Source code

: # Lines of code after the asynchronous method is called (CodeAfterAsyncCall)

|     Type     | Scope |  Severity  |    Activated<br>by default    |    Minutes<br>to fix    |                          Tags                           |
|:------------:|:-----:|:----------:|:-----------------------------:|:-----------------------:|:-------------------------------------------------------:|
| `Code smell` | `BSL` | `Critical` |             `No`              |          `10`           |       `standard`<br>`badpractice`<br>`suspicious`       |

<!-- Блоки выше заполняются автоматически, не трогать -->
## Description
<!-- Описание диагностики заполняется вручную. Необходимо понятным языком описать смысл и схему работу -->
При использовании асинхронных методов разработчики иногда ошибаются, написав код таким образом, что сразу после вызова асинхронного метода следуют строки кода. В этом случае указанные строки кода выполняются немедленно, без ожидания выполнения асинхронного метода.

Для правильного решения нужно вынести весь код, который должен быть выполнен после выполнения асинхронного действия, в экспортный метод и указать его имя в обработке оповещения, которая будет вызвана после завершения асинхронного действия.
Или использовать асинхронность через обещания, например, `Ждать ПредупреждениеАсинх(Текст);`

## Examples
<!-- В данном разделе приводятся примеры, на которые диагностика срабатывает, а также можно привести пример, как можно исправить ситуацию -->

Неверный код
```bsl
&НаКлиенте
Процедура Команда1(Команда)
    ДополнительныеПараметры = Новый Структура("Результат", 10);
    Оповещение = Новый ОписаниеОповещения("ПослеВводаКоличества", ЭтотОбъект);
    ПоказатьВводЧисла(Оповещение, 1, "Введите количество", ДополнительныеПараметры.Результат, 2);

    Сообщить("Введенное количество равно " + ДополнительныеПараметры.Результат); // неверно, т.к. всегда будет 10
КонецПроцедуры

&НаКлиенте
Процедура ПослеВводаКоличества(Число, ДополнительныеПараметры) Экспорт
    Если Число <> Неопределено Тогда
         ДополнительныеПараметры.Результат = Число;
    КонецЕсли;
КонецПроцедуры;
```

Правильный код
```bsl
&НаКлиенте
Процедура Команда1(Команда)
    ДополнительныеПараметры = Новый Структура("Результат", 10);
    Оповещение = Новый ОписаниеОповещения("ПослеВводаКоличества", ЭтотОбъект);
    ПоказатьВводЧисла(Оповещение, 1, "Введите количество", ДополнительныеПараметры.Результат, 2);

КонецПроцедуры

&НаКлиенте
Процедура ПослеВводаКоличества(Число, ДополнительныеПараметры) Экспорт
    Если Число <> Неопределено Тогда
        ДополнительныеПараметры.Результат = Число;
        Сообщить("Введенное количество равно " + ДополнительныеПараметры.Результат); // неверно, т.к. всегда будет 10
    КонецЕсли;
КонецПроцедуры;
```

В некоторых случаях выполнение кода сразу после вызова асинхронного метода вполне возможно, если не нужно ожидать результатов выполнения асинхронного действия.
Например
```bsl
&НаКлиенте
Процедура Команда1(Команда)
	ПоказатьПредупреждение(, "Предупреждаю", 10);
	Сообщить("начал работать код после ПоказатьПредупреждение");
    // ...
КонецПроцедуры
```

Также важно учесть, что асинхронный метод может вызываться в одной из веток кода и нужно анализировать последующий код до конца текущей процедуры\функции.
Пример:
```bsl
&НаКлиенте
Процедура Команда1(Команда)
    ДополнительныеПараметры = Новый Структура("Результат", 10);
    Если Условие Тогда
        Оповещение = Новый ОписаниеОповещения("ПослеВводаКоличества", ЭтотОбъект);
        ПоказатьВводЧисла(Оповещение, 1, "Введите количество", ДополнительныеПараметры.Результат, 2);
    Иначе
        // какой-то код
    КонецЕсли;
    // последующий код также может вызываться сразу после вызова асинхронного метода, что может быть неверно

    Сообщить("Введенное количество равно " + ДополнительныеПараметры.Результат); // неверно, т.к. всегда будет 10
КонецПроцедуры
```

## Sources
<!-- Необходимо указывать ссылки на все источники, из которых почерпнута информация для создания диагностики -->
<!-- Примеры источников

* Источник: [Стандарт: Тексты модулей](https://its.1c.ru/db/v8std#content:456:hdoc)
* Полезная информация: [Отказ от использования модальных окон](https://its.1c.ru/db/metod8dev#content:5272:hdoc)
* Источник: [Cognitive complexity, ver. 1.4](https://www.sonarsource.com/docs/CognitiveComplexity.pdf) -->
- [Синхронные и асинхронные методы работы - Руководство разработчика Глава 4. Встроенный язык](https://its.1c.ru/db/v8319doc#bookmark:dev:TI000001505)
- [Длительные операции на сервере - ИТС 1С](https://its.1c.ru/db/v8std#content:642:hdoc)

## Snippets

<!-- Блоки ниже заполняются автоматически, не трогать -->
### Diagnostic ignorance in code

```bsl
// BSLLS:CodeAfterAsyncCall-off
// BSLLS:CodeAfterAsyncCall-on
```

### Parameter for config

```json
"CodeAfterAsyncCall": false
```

*What you need to do*
When a line in the material above includes "ПоказатьПредупреждение", report that line by copying it.

*Result for this exercise*
	ПоказатьПредупреждение(, "Предупреждаю", 10);
	Сообщить("начал работать код после ПоказатьПредупреждение");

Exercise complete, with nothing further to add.